When you are a small bird, the last thing you want to do is fight a huge predatory hawk.
In nature this seems to happen quite often. The trick is that the birds will “fight” in large groups in a behavior termed “Mobbing“. This mobbing behavior includes actions such as emitting alarm calls, flying at the predator, often making physical contact with the predator. Some species of fieldfares and gulls will attempt to defecate and or vomit on the predatory bird. This mobbing does not always comprise of one species, multiple species can be seen in the mobbing of a single predator. Mobbing can be seen in a variety of avian species, but is most commonly seen in fieldfares, gulls, and crows. The picture to the left is a mob of crows harassing an eagle. Mobbing is also done on terrestrial predators such as cats, really just anything that can be perceived as a threat, even humans.
Why would they do this? From an evolutionary standpoint, because it works.

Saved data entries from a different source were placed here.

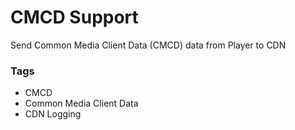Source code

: # CMCD Support

Send Common Media Client Data (CMCD) data from Player to CDN

### Tags

  - CMCD
  - Common Media Client Data
  - CDN Logging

The mobbing behavior acts to distract predators and to alert others to the presence of the predator. This prevents the predator from surprising any individual making the likelihood of predating on anything very slim. It seems that the mobbers are not in anymore danger either as they are too aware of the predator, but it is very energetically costly to mob all perceived predators. The benefits of the behavior must out way the energetic cost if it is to continue being expressed. The greatest benefit can be seen during breeding seasons close to breeding grounds where offspring are especially vulnerable to predation. During breeding season and near breeding grounds the mobbing is much more intense then in other areas at different times. The intensity and timing of mobbing behavior can vary from species to species. One study suggests and confirms that some species mobbing is related to sexual selection. Mobbing stops once the predator is at a safe distance away from the nests or breeding grounds.

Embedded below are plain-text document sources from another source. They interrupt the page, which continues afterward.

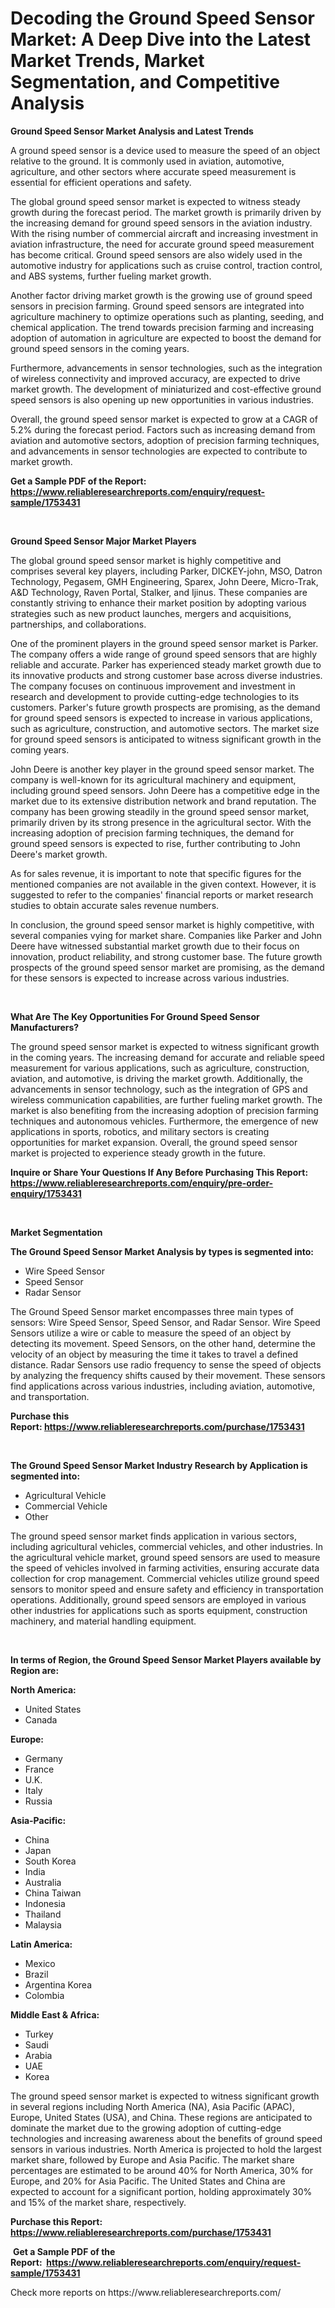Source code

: <p><h1>Decoding the Ground Speed Sensor Market: A Deep Dive into the Latest Market Trends, Market Segmentation, and Competitive Analysis</h1></p><p><strong>Ground Speed Sensor Market Analysis and Latest Trends</strong></p>
<p><p>A ground speed sensor is a device used to measure the speed of an object relative to the ground. It is commonly used in aviation, automotive, agriculture, and other sectors where accurate speed measurement is essential for efficient operations and safety.</p><p>The global ground speed sensor market is expected to witness steady growth during the forecast period. The market growth is primarily driven by the increasing demand for ground speed sensors in the aviation industry. With the rising number of commercial aircraft and increasing investment in aviation infrastructure, the need for accurate ground speed measurement has become critical. Ground speed sensors are also widely used in the automotive industry for applications such as cruise control, traction control, and ABS systems, further fueling market growth.</p><p>Another factor driving market growth is the growing use of ground speed sensors in precision farming. Ground speed sensors are integrated into agriculture machinery to optimize operations such as planting, seeding, and chemical application. The trend towards precision farming and increasing adoption of automation in agriculture are expected to boost the demand for ground speed sensors in the coming years.</p><p>Furthermore, advancements in sensor technologies, such as the integration of wireless connectivity and improved accuracy, are expected to drive market growth. The development of miniaturized and cost-effective ground speed sensors is also opening up new opportunities in various industries.</p><p>Overall, the ground speed sensor market is expected to grow at a CAGR of 5.2% during the forecast period. Factors such as increasing demand from aviation and automotive sectors, adoption of precision farming techniques, and advancements in sensor technologies are expected to contribute to market growth.</p></p>
<p><strong>Get a Sample PDF of the Report:&nbsp; <a href="https://www.reliableresearchreports.com/enquiry/request-sample/1753431">https://www.reliableresearchreports.com/enquiry/request-sample/1753431</a></strong></p>
<p>&nbsp;</p>
<p><strong>Ground Speed Sensor Major Market Players</strong></p>
<p><p>The global ground speed sensor market is highly competitive and comprises several key players, including Parker, DICKEY-john, MSO, Datron Technology, Pegasem, GMH Engineering, Sparex, John Deere, Micro-Trak, A&D Technology, Raven Portal, Stalker, and Ijinus. These companies are constantly striving to enhance their market position by adopting various strategies such as new product launches, mergers and acquisitions, partnerships, and collaborations.</p><p>One of the prominent players in the ground speed sensor market is Parker. The company offers a wide range of ground speed sensors that are highly reliable and accurate. Parker has experienced steady market growth due to its innovative products and strong customer base across diverse industries. The company focuses on continuous improvement and investment in research and development to provide cutting-edge technologies to its customers. Parker's future growth prospects are promising, as the demand for ground speed sensors is expected to increase in various applications, such as agriculture, construction, and automotive sectors. The market size for ground speed sensors is anticipated to witness significant growth in the coming years.</p><p>John Deere is another key player in the ground speed sensor market. The company is well-known for its agricultural machinery and equipment, including ground speed sensors. John Deere has a competitive edge in the market due to its extensive distribution network and brand reputation. The company has been growing steadily in the ground speed sensor market, primarily driven by its strong presence in the agricultural sector. With the increasing adoption of precision farming techniques, the demand for ground speed sensors is expected to rise, further contributing to John Deere's market growth.</p><p>As for sales revenue, it is important to note that specific figures for the mentioned companies are not available in the given context. However, it is suggested to refer to the companies' financial reports or market research studies to obtain accurate sales revenue numbers.</p><p>In conclusion, the ground speed sensor market is highly competitive, with several companies vying for market share. Companies like Parker and John Deere have witnessed substantial market growth due to their focus on innovation, product reliability, and strong customer base. The future growth prospects of the ground speed sensor market are promising, as the demand for these sensors is expected to increase across various industries.</p></p>
<p>&nbsp;</p>
<p><strong>What Are The Key Opportunities For Ground Speed Sensor Manufacturers?</strong></p>
<p><p>The ground speed sensor market is expected to witness significant growth in the coming years. The increasing demand for accurate and reliable speed measurement for various applications, such as agriculture, construction, aviation, and automotive, is driving the market growth. Additionally, the advancements in sensor technology, such as the integration of GPS and wireless communication capabilities, are further fueling market growth. The market is also benefiting from the increasing adoption of precision farming techniques and autonomous vehicles. Furthermore, the emergence of new applications in sports, robotics, and military sectors is creating opportunities for market expansion. Overall, the ground speed sensor market is projected to experience steady growth in the future.</p></p>
<p><strong>Inquire or Share Your Questions If Any Before Purchasing This Report: <a href="https://www.reliableresearchreports.com/enquiry/pre-order-enquiry/1753431">https://www.reliableresearchreports.com/enquiry/pre-order-enquiry/1753431</a></strong></p>
<p>&nbsp;</p>
<p><strong>Market Segmentation</strong></p>
<p><strong>The Ground Speed Sensor Market Analysis by types is segmented into:</strong></p>
<p><ul><li>Wire Speed Sensor</li><li>Speed Sensor</li><li>Radar Sensor</li></ul></p>
<p><p>The Ground Speed Sensor market encompasses three main types of sensors: Wire Speed Sensor, Speed Sensor, and Radar Sensor. Wire Speed Sensors utilize a wire or cable to measure the speed of an object by detecting its movement. Speed Sensors, on the other hand, determine the velocity of an object by measuring the time it takes to travel a defined distance. Radar Sensors use radio frequency to sense the speed of objects by analyzing the frequency shifts caused by their movement. These sensors find applications across various industries, including aviation, automotive, and transportation.</p></p>
<p><strong>Purchase this Report:&nbsp;<a href="https://www.reliableresearchreports.com/purchase/1753431">https://www.reliableresearchreports.com/purchase/1753431</a></strong></p>
<p>&nbsp;</p>
<p><strong>The Ground Speed Sensor Market Industry Research by Application is segmented into:</strong></p>
<p><ul><li>Agricultural Vehicle</li><li>Commercial Vehicle</li><li>Other</li></ul></p>
<p><p>The ground speed sensor market finds application in various sectors, including agricultural vehicles, commercial vehicles, and other industries. In the agricultural vehicle market, ground speed sensors are used to measure the speed of vehicles involved in farming activities, ensuring accurate data collection for crop management. Commercial vehicles utilize ground speed sensors to monitor speed and ensure safety and efficiency in transportation operations. Additionally, ground speed sensors are employed in various other industries for applications such as sports equipment, construction machinery, and material handling equipment.</p></p>
<p>&nbsp;</p>
<p><strong>In terms of Region, the Ground Speed Sensor Market Players available by Region are:</strong></p>
<p>
    <p> <strong> North America: </strong>
        <ul>
            <li>United States</li>
            <li>Canada</li>
        </ul>
        </p> 
    <p> <strong> Europe: </strong>
        <ul>
            <li>Germany</li>
            <li>France</li>
            <li>U.K.</li>
            <li>Italy</li>
            <li>Russia</li>
        </ul>
        </p> 
    <p> <strong> Asia-Pacific: </strong>
        <ul>
            <li>China</li>
            <li>Japan</li>
            <li>South Korea</li>
            <li>India</li>
            <li>Australia</li>
            <li>China Taiwan</li>
            <li>Indonesia</li>
            <li>Thailand</li>
            <li>Malaysia</li>
        </ul>
        </p> 
    <p> <strong> Latin America: </strong>
        <ul>
            <li>Mexico</li>
            <li>Brazil</li>
            <li>Argentina Korea</li>
            <li>Colombia</li>
        </ul>
        </p> 
    <p> <strong> Middle East & Africa: </strong>
        <ul>
            <li>Turkey</li>
            <li>Saudi</li>
            <li>Arabia</li>
            <li>UAE</li>
            <li>Korea</li>
        </ul>
    </p>
    </p>
<p><p>The ground speed sensor market is expected to witness significant growth in several regions including North America (NA), Asia Pacific (APAC), Europe, United States (USA), and China. These regions are anticipated to dominate the market due to the growing adoption of cutting-edge technologies and increasing awareness about the benefits of ground speed sensors in various industries. North America is projected to hold the largest market share, followed by Europe and Asia Pacific. The market share percentages are estimated to be around 40% for North America, 30% for Europe, and 20% for Asia Pacific. The United States and China are expected to account for a significant portion, holding approximately 30% and 15% of the market share, respectively.</p></p>
<p><strong>Purchase this Report: <a href="https://www.reliableresearchreports.com/purchase/1753431">https://www.reliableresearchreports.com/purchase/1753431</a></strong></p>
<p>&nbsp;<strong>Get a Sample PDF of the Report:&nbsp;&nbsp;<a href="https://www.reliableresearchreports.com/enquiry/request-sample/1753431">https://www.reliableresearchreports.com/enquiry/request-sample/1753431</a></strong></p>
<p><strong></strong></p>
<p>Check more reports on https://www.reliableresearchreports.com/</p>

Mobbing is confirmed to be a learned behavior. Young fledglings learn what to mob based on what they see other birds mob. If the naive individual is near a population that mobs certain individuals, the naive individual will grow up and mob at the predators it saw being mobbed. This mobbing is suspected to also teach the young offspring what is dangerous. In one study an individual was taught to mob a plastic bottle. In experiments studying the phenomenon, they use a fake model of a predator and tapes to mimic the presence of a predator.
There are other ways mobbing techniques are used such as in food stealing.
Click to see GIF.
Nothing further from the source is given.